+++ Recorded data +++
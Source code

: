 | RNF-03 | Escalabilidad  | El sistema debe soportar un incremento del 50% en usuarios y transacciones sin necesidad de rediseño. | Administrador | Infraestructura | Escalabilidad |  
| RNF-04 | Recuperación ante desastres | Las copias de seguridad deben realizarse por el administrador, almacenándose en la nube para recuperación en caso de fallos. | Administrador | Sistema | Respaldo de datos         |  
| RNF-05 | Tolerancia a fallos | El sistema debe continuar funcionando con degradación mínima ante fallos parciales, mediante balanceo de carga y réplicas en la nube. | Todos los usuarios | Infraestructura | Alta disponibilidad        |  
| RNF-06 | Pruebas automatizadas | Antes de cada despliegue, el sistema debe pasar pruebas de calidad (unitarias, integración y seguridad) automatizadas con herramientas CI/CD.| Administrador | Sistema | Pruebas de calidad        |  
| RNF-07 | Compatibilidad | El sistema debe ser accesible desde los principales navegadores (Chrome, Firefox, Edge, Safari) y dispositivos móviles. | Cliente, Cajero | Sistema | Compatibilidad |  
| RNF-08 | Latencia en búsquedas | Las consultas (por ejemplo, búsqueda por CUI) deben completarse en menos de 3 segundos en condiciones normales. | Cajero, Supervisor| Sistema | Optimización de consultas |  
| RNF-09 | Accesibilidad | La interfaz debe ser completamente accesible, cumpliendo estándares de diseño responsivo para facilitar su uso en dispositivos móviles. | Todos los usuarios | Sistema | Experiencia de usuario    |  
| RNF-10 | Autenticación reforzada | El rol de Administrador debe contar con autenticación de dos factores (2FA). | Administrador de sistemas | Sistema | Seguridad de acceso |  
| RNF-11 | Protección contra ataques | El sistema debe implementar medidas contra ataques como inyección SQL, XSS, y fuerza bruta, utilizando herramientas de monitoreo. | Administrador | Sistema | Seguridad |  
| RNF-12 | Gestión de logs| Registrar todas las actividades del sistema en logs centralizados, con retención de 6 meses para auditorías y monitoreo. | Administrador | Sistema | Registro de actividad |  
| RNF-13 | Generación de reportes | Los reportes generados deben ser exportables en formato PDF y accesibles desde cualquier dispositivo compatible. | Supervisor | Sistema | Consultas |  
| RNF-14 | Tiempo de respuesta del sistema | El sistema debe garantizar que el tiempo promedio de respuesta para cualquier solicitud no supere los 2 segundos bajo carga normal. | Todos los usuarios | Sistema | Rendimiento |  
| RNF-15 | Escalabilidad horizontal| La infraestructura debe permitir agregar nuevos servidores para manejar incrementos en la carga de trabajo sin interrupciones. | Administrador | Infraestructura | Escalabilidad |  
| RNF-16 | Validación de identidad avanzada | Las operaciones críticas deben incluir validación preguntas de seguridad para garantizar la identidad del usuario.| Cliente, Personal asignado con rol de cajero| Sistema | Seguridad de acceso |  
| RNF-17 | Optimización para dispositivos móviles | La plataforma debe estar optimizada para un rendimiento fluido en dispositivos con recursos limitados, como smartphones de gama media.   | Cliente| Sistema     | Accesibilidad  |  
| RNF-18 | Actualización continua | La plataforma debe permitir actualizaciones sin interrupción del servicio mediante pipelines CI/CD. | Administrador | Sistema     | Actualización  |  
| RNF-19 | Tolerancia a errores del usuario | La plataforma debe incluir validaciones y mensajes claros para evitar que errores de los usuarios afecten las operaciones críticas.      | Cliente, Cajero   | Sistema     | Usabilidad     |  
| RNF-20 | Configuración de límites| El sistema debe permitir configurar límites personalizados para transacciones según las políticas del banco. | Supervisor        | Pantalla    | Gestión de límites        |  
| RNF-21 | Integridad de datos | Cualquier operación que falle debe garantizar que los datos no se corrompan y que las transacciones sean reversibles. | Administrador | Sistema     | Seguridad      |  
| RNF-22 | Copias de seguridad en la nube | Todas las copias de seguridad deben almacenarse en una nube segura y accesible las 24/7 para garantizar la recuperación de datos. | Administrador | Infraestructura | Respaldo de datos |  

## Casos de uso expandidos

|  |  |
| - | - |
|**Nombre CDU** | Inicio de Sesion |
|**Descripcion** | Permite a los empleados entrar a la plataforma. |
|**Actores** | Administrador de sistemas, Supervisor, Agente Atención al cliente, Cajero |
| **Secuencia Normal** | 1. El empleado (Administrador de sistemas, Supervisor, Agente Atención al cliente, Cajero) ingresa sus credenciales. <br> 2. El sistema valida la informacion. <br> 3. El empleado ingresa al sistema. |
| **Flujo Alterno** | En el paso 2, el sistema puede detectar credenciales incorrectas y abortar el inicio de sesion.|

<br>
+++
* Task goal *
Beginning with the line that holds "al sistema. |", please return every line through the end of the data, exactly as written.

* Answer section *
| **Secuencia Normal** | 1. El empleado (Administrador de sistemas, Supervisor, Agente Atención al cliente, Cajero) ingresa sus credenciales. <br> 2. El sistema valida la informacion. <br> 3. El empleado ingresa al sistema. |
| **Flujo Alterno** | En el paso 2, el sistema puede detectar credenciales incorrectas y abortar el inicio de sesion.|

<br>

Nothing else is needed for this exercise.